If you need to look your best, but are still not sure how to iron clothing, you’d do well to prepare yourself and research ahead of time. Learning the right guidelines to iron your clothes properly will save you time, frustration and possible damage of your clothing.
Following are some of the most important steps to remember when ironing your best clothes. With the right instruction and enough practice, you may eventually know how to iron the clothes that your friends and family have been ironing the wrong way.
Align Your Garment Correctly
Though it may seem like it goes without saying, one of the first mistakes people make when ironing is failing to align their clothes properly with the ironing board. This will lead to uneven flatness or unwanted creases.
Why would you take the time to heat up your iron and take out your ironing board if you won’t actually iron your clothes thoroughly? Start by unbuttoning your shirts, blouses or pants if necessary.
Then place the garment on the ironing board evenly by folding it or covering just what will fit and ironing the next segments later.
Make Sure It’s Iron-Safe
Before even taking out your ironing board, make sure the garment you plan to iron is actually safe to use under direct heat. This is another step you’d assume would go without mentioning, but many people fail to check this before beginning to iron.

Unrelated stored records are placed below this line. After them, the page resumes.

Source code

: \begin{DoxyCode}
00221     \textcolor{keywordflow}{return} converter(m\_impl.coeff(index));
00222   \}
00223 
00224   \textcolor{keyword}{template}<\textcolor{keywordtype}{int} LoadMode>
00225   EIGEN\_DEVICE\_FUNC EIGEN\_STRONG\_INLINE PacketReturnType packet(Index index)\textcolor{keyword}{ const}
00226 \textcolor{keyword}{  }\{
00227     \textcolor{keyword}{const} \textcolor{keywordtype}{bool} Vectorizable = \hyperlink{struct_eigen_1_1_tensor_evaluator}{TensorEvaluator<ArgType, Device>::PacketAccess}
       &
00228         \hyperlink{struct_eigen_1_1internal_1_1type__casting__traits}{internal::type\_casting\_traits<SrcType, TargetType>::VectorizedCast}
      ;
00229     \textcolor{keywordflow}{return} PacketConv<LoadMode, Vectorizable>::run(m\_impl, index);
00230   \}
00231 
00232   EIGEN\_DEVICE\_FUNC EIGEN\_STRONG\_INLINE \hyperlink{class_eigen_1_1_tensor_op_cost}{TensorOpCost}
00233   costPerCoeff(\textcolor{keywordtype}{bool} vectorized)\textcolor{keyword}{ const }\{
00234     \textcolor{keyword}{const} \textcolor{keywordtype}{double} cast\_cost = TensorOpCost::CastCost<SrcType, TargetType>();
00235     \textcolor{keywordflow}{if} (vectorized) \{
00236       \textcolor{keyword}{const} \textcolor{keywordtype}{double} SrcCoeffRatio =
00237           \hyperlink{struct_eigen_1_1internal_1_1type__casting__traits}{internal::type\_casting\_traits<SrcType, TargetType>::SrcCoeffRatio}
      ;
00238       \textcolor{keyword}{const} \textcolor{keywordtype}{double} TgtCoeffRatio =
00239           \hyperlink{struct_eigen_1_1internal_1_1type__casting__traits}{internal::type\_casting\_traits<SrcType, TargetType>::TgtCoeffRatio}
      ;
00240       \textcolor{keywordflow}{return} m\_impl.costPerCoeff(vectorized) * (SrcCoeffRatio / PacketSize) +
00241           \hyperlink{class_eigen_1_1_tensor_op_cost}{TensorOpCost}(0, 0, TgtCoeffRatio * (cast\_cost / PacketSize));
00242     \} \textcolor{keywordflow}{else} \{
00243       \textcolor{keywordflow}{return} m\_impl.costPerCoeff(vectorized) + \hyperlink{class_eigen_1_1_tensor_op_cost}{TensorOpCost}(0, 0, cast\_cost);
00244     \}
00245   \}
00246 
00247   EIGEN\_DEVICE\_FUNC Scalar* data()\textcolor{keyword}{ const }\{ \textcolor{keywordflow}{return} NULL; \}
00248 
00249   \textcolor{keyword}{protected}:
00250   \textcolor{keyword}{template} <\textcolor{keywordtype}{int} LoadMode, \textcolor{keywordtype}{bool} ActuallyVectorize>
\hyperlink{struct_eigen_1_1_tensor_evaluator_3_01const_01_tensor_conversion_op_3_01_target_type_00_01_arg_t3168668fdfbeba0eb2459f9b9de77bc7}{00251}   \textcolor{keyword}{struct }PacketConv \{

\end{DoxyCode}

Check the label of your garment to see if you should avoid placing it under a hot metal plate. If you can’t use an iron with your clothing, you may need to have it dry cleaned. You may even be able to steam your item yourself. Using a steamer instead is essentially like using a steam iron standing up vertically.
Take Your Time
If you have checked that it is safe, go ahead and steam iron clothes for the quickest results. Unless you have a mountain of clothes to tackle, ironing should be a quick process, but you should still take your time.
This doesn’t necessarily mean to go slowly, but you should have your full attention on the garment in order to stay focused on each crevice of your item.
Avoid leaving the iron in one spot for too long, or you may find yourself leaving burn marks. You can make quick strides across small areas of the garment, and work your way to the other end of the fabric.
Use Products Carefully
Depending on the garment, your clothes may not need any extra products or chemicals to help keep them straight. Many people prefer to use spray starch to make and keep crisp creases in their pants, but it can also be used for shirts and other attire.
Some people may use products to enhance the feel or fragrance of their clothing, but all products should be used only as needed and applied evenly across the garment. Using more than the necessary amount of any chemical product can lead to build-up on your iron or clothes and increase the chances of scorching.
Keep the Garment Taut
Knowing how to iron clothes properly goes far beyond steaming and gliding. To make the process easier in addition to improving your results, you should pull the clothing taut as you come closer to edges and ends. These places include the collar, sleeves and opening of the garment.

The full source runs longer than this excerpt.